The Move: Chest Press
Lie on the floor with a three- to five-pound weight in each hand, arms bent, hands by your shoulders, palms facing each other. Push and rotate the weights toward the ceiling until your arms are straight and your palms are facing your toes. Slowly resume your starting position. Do 3 sets of 20 reps.
Get Lean Legs
Sexy stems can bring you far in life, on the dance floor (see Rihanna as an example), and even in the bedroom. Get firmer gams with this no-fail exercise.
The Move: Ball Squats
These work your glutes, quads, and hamstrings all at the same timeall you need is a swiss ball and your own body weight. Place the ball so that it rests between the wall and your butt. Lean back against the ball to hold it in place, and position your feet slightly in front of you, about shoulder-width apart. Bending your knees, slowly lower yourself into a squat position, letting the ball roll up your back as you sink into your heels. Hold for one count, then slowly return to starting position. Aim for two sets of 15-20 reps, two to three times a week.
Get a Flatter Stomach
You can get a toned core by eating right, doing cardio, and focusing on ab work. Shakira proves that belly dancing and shaking is one way to sculpt sexy abs, as are the two exercises below.
The Move: Reverse Crunches
Since the pooch is what most women worry about, try doing reverse crunches with a lift. Lie on your back, knees pulled up to chest and hands under your butt to support your lower back. Uncurl legs straight out, keeping them six inches from the floor. (Don't let them touch the ground!) Lift legs straight up so that they're perpendicular to the floor and add a small lift of your butt. Curl legs back into the start position. Do three sets of 10.

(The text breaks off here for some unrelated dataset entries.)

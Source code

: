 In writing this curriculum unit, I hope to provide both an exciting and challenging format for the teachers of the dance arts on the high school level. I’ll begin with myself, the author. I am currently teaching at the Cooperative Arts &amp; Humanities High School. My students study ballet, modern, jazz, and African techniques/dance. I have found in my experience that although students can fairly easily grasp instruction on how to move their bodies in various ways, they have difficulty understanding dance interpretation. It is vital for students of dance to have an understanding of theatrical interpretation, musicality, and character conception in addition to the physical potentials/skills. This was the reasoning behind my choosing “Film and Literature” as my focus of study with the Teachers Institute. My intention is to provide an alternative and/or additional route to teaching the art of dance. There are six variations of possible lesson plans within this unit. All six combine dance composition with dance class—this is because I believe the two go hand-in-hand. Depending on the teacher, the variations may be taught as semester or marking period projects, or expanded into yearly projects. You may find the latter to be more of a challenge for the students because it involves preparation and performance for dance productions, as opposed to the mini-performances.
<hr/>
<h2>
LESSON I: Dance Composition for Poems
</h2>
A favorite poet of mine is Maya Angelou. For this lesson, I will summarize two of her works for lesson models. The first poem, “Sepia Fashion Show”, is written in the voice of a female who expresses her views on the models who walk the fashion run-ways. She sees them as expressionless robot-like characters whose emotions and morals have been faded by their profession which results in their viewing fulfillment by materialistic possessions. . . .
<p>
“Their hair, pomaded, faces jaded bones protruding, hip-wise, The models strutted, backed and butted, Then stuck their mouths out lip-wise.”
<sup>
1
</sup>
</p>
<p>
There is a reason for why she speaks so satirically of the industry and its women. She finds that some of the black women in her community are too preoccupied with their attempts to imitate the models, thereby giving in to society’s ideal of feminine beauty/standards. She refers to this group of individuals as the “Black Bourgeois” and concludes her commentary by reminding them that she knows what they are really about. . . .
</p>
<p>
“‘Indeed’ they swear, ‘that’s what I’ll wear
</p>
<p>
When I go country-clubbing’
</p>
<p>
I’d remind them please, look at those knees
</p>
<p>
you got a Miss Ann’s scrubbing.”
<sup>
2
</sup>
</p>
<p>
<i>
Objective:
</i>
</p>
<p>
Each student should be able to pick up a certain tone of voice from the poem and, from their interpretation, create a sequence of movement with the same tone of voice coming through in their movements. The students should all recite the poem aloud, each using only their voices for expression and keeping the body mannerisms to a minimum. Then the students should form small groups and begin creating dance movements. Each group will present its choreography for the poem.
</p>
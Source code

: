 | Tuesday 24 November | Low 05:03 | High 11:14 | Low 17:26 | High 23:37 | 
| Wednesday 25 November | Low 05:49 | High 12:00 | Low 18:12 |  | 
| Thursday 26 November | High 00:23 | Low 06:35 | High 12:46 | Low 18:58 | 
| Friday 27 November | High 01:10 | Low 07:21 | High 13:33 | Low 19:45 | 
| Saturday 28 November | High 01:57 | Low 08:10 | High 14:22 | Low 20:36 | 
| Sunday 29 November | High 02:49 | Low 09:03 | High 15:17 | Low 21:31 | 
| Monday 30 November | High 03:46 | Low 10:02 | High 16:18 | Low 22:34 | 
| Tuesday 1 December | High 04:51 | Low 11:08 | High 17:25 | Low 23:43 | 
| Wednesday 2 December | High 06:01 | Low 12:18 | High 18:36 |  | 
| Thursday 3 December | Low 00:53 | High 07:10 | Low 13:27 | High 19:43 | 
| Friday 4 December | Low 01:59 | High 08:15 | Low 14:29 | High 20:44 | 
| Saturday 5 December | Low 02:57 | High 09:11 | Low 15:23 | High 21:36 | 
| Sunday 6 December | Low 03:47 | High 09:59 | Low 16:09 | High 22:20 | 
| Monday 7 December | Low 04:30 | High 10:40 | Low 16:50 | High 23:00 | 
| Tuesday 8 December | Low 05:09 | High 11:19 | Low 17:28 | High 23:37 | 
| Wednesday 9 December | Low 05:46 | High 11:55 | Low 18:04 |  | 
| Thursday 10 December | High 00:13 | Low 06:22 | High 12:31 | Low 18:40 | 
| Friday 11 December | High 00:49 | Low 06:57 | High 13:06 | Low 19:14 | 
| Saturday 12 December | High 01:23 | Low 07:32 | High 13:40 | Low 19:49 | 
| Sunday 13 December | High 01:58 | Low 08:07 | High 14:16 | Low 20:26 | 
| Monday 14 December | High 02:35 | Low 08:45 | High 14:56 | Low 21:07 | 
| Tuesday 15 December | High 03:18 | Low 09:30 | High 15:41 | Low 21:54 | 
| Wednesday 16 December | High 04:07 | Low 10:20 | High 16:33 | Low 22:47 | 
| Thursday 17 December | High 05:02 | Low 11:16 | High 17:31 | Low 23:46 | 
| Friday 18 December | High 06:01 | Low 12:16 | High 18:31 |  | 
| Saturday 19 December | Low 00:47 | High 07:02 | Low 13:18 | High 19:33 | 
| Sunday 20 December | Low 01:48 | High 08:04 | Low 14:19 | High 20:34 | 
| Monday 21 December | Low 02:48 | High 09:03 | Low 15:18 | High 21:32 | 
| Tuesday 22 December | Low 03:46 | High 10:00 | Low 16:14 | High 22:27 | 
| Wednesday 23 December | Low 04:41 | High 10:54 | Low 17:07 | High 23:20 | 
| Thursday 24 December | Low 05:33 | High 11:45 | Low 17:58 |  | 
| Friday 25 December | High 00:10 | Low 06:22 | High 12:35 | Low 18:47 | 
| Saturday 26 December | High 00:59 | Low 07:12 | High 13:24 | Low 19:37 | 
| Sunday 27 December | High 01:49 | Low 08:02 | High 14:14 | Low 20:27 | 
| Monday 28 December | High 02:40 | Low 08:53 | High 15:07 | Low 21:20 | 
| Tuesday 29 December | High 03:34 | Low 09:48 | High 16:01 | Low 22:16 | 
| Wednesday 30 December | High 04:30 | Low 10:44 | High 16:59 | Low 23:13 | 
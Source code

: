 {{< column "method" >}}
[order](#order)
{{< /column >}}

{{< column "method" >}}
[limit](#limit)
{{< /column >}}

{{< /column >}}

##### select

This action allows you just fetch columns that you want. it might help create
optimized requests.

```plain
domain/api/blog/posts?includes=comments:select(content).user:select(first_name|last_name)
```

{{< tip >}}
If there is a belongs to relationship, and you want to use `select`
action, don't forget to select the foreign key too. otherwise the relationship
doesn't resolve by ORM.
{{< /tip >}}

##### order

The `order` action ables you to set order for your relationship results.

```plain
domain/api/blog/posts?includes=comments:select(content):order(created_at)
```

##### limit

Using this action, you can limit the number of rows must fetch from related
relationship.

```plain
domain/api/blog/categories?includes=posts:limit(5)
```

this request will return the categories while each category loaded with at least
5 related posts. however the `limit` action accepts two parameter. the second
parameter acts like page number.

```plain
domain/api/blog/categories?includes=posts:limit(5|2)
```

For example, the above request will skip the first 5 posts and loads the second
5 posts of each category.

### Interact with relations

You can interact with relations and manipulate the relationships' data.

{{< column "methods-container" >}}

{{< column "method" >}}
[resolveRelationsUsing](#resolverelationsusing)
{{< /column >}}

The Move: Ab Jackknife + Twist
This works your entire core from obliques, to lower ab muscles. Lie on floor face up with arms extended out to your sides to make a "T," your body and legs extended out straight together. Squeezing your abs, press your right arm into floor while lifting your left arm and right leg up toward each other. Repeat on opposite side for next repetition.
Get a Better Butt
Men will never stop checking you out, whether you're in your late 80s like Betty White, or in your 40s like Sandra Bullock. Be sure they always get a great view from behind with this exercise. (If anything, do it to make your butt look better in jeans!)
The Move: Booty Bridge
Using a gym mat or a towel, lie down on your back with your knees bent and feet flat on the floor. Rest your arms on the ground, parallel to your body, with your arms facing down. Keeping your upper back and your feet firmly on the mat, use your hands to support your body and raise your glutes up toward the ceiling as high as you can while contracting (squeezing) your glutes. Release the contraction and lower your glutes almost to the floor, being careful not to touch the mat. Then, immediately raise your glutes again while contracting the muscles. Continue to contract and release for about 12-15 reps. On your last repetition, hold the contraction for about 10 seconds. Do two to three sets, four times a week.